- Problem statement: Locate each line below that includes "checkNumber" and reproduce it.

______

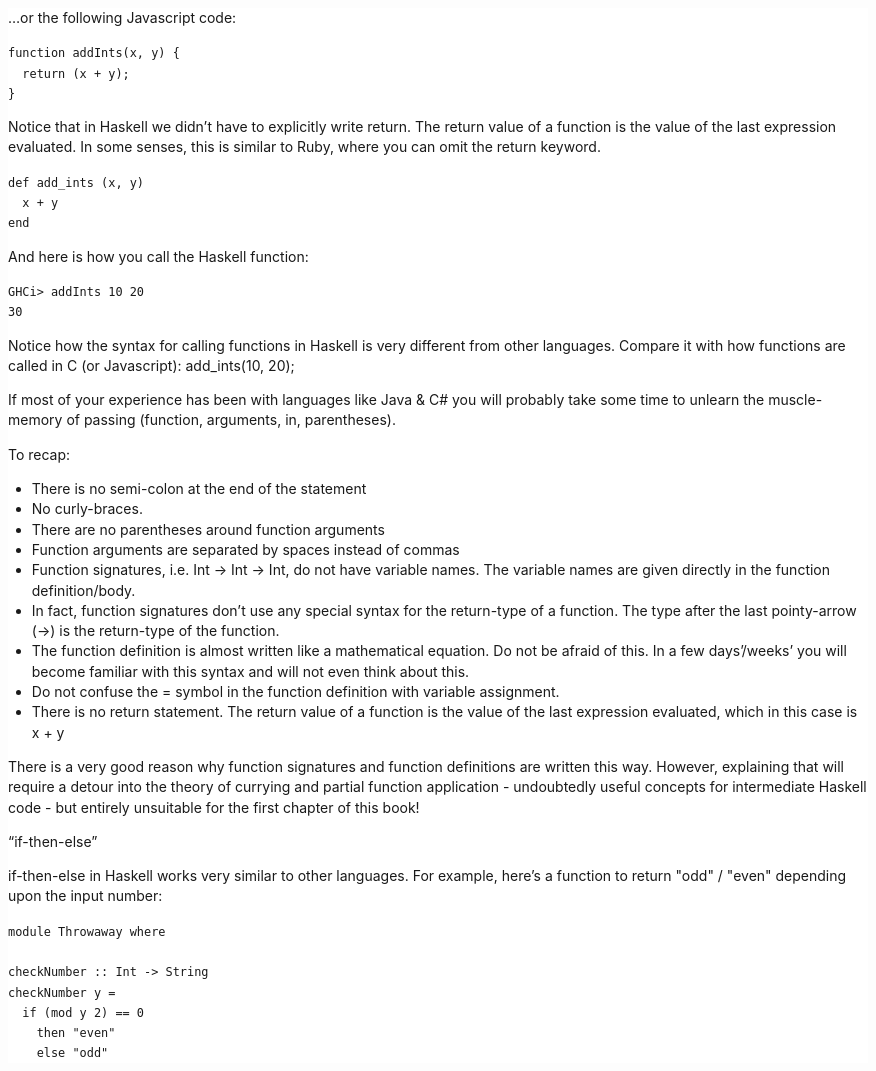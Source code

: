 …or the following Javascript code:
```
function addInts(x, y) {
  return (x + y);
}
```

Notice that in Haskell we didn’t have to explicitly write return. The return value of a function is the value of the last expression evaluated. In some senses, this is similar to Ruby, where you can omit the return keyword.
```
def add_ints (x, y)
  x + y
end
```

And here is how you call the Haskell function:
```
GHCi> addInts 10 20
30
```

Notice how the syntax for calling functions in Haskell is very different from other languages. Compare it with how functions are called in C (or Javascript):
add_ints(10, 20);

If most of your experience has been with languages like Java & C# you will probably take some time to unlearn the muscle-memory of passing (function, arguments, in, parentheses). 

To recap:

* There is no semi-colon at the end of the statement
* No curly-braces.
* There are no parentheses around function arguments
* Function arguments are separated by spaces instead of commas
* Function signatures, i.e. Int -> Int -> Int, do not have variable names. The variable names are given directly in the function definition/body.
* In fact, function signatures don’t use any special syntax for the return-type of a function. The type after the last pointy-arrow (->) is the return-type of the function.
* The function definition is almost written like a mathematical equation. Do not be afraid of this. In a few days’/weeks’ you will become familiar with this syntax and will not even think about this.
* Do not confuse the = symbol in the function definition with variable assignment.
* There is no return statement. The return value of a function is the value of the last expression evaluated, which in this case is x + y

There is a very good reason why function signatures and function definitions are written this way. However, explaining that will require a detour into the theory of currying and partial function application - undoubtedly useful concepts for intermediate Haskell code - but entirely unsuitable for the first chapter of this book!

“if-then-else”

if-then-else in Haskell works very similar to other languages. For example, here’s a function to return "odd" / "even" depending upon the input number:

```
module Throwaway where

checkNumber :: Int -> String
checkNumber y =
  if (mod y 2) == 0
    then "even"
    else "odd"
```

______

- Response box:
checkNumber :: Int -> String
checkNumber y =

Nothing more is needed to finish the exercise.